[Python-ideas] Tail recursion elimination

musicdenotation at gmail.com musicdenotation at gmail.com
Sat Jan 18 15:52:17 CET 2014


On April 22, 2009, Guido van Rossum wrote:
> First, as one commenter remarked, TRE is incompatible with nice stack traces: when a tail recursion is eliminated, there's no stack frame left to use to print a traceback when something goes wrong later. This will confuse users who inadvertently wrote something recursive (the recursion isn't obvious in the stack trace printed), and makes debugging hard. Providing an option to disable TRE seems wrong to me: Python's default is and should always be to be maximally helpful for debugging.
What are "nice" stack traces? If you mean stack traces that record every function call then it is not nice and helpful at all given their length. Do loops have nice stack traces as you mean it? No. When something goes wrong in a loop, you don't get to see every iteration in the stack trace. You debug loops by examining the values of variables in the iteration it goes wrong. Likewise you debug a tail recursive function by examining the arguments that went into the function call that blows up. And if you don't want to turn on TRE by default, you can turn it off and offer an option to enable.
> Second, the idea that TRE is merely an optimization, which each Python implementation can choose to implement or not, is wrong. Once tail recursion elimination exists, developers will start writing code that depends on it, and their code won't run on implementations that don't provide it: a typical Python implementation allows 1000 recursions, which is plenty for non-recursively written code and for code that recurses to traverse, for example, a typical parse tree, but not enough for a recursively written loop over a large list.
Yes, it is more of a language feature than an implementation feature. But once CPython implements it, I think other implementations will follow suit or Python developers will not write code that uses TRE just like JavaScript developers don't use Mozilla-specific extensions like let keyword.
> Third, I don't believe in recursion as the basis of all programming. This is a fundamental belief of certain computer scientists, especially those who love Scheme and like to teach programming by starting with a "cons" cell and recursion. But to me, seeing recursion as the basis of everything else is just a nice theoretical approach to fundamental mathematics (turtles all the way down), not a day-to-day tool.

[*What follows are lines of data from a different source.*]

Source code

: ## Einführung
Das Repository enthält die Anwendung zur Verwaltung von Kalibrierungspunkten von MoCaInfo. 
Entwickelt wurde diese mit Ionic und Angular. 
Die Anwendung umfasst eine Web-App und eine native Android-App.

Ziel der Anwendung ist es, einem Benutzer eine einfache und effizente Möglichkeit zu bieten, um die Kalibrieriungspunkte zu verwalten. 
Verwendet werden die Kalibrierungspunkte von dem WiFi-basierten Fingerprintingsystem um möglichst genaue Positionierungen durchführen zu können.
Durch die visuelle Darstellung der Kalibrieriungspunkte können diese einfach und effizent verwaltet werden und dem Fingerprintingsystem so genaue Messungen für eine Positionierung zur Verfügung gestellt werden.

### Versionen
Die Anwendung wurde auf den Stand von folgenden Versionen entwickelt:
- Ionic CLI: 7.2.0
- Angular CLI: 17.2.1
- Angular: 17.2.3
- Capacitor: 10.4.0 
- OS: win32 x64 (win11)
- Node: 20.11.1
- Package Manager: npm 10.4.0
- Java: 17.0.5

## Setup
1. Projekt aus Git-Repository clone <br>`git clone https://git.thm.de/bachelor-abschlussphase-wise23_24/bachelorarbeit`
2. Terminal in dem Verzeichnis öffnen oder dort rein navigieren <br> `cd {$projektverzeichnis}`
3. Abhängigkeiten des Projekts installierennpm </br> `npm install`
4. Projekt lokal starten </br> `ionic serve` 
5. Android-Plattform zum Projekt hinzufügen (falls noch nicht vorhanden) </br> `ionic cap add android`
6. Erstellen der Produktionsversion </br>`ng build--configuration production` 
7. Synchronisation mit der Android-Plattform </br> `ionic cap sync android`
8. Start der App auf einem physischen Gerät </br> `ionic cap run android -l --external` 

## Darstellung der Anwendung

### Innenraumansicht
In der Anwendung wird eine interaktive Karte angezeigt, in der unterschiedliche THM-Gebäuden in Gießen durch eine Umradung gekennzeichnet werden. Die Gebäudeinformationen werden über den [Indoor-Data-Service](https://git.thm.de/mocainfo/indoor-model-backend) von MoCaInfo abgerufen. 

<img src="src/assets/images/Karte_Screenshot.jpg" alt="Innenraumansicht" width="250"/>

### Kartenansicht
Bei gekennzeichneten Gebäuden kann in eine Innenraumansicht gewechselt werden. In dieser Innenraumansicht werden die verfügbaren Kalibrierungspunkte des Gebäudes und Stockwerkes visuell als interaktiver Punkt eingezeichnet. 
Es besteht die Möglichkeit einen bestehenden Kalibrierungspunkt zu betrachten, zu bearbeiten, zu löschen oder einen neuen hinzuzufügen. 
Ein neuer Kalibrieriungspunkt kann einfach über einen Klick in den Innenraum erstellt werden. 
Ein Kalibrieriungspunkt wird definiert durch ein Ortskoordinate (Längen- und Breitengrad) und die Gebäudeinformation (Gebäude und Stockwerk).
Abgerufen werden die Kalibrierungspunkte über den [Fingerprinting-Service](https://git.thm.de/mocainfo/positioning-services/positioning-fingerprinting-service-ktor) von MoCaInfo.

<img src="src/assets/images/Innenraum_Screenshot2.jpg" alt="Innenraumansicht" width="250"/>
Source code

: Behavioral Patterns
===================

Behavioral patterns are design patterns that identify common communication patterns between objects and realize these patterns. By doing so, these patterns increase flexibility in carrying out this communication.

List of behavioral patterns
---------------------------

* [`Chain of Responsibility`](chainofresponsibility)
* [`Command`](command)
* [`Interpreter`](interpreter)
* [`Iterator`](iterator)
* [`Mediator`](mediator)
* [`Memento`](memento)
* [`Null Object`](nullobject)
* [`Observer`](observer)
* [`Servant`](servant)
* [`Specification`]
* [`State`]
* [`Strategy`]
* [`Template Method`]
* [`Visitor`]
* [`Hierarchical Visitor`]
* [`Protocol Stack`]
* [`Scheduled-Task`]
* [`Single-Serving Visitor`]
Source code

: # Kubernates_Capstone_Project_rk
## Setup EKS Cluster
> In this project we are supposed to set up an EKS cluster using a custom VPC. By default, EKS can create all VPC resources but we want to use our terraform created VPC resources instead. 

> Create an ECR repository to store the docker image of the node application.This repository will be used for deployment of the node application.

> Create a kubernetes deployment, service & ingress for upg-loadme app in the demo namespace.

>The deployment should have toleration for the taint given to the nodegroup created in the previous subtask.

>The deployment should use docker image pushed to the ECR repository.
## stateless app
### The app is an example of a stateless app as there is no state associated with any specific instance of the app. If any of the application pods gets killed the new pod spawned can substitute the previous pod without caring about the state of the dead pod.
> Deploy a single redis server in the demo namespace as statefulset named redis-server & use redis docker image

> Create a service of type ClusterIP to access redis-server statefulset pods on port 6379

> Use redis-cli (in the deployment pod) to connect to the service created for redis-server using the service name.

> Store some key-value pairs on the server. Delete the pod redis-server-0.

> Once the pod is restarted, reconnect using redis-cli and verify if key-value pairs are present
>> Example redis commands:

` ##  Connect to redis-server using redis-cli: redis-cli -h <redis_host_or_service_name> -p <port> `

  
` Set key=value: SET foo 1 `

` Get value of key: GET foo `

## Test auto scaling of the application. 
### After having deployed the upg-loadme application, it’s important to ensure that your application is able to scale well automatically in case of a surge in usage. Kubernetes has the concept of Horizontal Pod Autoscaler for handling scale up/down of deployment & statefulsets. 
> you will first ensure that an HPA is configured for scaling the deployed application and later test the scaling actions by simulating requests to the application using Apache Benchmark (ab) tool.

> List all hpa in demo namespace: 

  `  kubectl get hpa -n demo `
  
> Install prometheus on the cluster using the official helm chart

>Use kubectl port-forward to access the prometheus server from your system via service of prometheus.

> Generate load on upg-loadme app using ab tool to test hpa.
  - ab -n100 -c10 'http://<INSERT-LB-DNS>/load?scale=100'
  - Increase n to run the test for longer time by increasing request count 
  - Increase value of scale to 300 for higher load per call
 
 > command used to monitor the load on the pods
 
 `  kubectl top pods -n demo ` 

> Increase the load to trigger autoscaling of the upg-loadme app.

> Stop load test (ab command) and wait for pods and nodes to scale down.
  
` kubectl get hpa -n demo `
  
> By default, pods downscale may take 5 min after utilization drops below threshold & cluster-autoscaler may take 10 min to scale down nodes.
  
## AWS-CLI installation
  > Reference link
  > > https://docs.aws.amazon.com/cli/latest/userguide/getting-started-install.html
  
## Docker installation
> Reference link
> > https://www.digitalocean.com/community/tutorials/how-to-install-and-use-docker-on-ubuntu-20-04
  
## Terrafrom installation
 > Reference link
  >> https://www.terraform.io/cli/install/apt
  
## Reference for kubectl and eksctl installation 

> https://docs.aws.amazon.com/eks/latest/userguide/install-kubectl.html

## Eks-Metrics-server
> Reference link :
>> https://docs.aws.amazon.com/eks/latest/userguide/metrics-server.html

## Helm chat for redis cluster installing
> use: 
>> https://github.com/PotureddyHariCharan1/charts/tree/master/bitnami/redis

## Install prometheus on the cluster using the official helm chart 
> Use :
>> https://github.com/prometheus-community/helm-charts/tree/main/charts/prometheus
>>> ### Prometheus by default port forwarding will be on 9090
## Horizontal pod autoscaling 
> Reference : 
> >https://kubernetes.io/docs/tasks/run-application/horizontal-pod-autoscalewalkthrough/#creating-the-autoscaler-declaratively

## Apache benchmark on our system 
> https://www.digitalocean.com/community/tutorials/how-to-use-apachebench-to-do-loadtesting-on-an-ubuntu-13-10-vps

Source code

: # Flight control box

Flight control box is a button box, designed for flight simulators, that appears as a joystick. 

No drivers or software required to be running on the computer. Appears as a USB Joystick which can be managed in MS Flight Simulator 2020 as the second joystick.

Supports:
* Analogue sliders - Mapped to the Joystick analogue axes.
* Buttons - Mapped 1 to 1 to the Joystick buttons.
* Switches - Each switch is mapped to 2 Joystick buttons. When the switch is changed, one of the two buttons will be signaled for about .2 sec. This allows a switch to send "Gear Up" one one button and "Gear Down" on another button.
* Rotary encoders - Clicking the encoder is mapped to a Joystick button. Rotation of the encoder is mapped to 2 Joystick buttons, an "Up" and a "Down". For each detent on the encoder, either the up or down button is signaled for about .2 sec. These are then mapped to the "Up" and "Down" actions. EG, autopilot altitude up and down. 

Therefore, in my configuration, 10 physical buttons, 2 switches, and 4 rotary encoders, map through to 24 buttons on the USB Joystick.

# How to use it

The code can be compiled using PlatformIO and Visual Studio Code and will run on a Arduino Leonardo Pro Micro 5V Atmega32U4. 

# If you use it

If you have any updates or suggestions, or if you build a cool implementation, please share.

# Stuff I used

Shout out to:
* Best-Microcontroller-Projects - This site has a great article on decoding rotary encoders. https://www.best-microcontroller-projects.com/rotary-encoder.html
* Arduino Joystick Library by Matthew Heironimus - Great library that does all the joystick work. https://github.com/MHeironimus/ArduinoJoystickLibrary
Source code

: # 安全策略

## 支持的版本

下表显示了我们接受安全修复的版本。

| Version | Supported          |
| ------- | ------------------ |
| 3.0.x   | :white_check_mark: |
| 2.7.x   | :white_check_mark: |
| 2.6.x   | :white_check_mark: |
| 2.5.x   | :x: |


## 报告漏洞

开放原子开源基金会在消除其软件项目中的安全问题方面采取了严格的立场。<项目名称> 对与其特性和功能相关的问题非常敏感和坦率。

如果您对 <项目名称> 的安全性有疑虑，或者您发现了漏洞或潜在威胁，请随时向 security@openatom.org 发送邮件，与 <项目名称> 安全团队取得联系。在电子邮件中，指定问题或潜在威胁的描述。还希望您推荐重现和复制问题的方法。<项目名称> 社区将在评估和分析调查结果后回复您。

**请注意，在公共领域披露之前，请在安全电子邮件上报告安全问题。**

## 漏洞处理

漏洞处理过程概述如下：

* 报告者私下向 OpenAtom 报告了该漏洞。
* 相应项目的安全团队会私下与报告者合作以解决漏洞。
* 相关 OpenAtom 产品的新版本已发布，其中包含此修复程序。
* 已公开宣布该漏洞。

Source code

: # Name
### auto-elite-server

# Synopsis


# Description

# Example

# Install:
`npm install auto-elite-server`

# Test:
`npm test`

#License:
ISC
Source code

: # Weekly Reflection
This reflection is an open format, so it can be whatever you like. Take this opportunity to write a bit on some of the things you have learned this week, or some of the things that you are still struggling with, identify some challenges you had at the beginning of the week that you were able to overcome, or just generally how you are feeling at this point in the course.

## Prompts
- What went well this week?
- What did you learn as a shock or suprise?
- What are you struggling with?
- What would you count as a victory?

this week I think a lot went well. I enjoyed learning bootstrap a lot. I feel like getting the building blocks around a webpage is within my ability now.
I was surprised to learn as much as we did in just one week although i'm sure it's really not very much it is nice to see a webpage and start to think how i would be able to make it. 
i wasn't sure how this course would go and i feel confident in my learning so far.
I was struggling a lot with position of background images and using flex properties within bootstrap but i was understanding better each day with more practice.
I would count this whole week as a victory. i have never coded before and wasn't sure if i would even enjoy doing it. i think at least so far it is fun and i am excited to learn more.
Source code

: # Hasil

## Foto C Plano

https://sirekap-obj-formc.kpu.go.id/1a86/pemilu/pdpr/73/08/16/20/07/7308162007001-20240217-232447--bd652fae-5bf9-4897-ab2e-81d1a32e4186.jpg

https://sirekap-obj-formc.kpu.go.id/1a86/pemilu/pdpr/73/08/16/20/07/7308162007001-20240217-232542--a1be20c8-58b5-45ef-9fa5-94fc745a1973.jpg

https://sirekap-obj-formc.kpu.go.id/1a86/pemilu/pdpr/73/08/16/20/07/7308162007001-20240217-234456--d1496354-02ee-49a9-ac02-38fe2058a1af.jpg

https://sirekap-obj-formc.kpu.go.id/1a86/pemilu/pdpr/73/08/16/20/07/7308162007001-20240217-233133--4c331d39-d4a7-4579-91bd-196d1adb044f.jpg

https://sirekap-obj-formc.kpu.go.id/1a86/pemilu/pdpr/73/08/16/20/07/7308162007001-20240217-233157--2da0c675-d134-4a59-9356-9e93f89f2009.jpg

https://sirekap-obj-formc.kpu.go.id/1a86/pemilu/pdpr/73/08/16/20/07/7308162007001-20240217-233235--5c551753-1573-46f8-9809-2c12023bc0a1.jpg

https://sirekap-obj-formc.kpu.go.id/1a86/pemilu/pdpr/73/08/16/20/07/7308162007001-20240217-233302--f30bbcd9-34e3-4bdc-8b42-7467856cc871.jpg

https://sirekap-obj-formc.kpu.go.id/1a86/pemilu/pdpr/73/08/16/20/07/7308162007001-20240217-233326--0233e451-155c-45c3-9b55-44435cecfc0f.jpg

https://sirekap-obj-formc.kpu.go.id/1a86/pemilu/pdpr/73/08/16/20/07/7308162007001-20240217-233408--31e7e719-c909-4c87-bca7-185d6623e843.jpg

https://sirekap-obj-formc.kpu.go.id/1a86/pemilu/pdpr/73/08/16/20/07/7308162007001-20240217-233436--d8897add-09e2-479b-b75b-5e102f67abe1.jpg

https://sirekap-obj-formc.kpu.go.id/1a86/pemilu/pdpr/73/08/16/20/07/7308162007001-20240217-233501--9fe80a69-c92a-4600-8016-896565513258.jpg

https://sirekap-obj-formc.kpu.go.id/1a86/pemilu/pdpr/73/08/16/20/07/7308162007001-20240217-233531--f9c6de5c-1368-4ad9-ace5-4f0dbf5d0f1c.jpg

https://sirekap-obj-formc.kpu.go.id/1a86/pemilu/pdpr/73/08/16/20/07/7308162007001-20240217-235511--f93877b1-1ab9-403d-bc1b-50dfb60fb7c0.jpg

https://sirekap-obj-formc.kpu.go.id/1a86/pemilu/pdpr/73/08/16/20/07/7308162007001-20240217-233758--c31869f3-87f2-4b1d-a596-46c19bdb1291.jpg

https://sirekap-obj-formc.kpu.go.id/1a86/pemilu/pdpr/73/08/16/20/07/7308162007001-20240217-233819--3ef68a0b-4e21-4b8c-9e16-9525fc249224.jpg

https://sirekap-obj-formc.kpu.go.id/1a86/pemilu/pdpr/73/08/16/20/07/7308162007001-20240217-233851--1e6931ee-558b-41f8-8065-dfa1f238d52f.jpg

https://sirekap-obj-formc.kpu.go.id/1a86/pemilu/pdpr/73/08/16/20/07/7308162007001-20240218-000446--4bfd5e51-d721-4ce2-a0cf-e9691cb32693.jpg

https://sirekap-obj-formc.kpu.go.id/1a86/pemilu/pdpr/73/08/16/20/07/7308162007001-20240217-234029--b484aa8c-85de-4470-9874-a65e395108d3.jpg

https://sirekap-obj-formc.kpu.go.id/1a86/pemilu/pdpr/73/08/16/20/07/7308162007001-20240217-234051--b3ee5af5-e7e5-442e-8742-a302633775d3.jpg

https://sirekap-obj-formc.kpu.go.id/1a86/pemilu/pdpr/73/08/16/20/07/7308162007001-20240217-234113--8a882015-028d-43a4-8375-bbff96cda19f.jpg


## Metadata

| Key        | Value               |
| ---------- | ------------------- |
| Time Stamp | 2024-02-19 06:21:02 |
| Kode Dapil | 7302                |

This isn't a valid argument. That something isn't fundamental is almost never an argument to leave it out. (Except for Scheme.)
> Of course, none of this does anything to address my first three arguments. Is it really such a big deal to rewrite your function to use a loop? (After all TRE only addresses recursion that can easily be replaced by a loop. :-)

It isn't a big deal, yes. But why restrict programmers? Python is a multi-paradigm language anyway: you can write imperative or functional code with(out) object orientation. "There should be one – and only one – obvious way to do it"? You are misinterpreting it. It is about having only one obvious way to do things, but you have removed another obvious way to do certain things because certain problems are better expressed using recursion rather than looping (traversing a tree, for example). I think the most obvious way to do something is how it is defined. If there was really one way to do anything, there should be no for-loops, list comprehensions, or even object orientation at all in Python. Remember that recursion is either something lower- or higher-level than looping. And if you don't like abstractions over primitive concepts, you should be coding in machine code right now.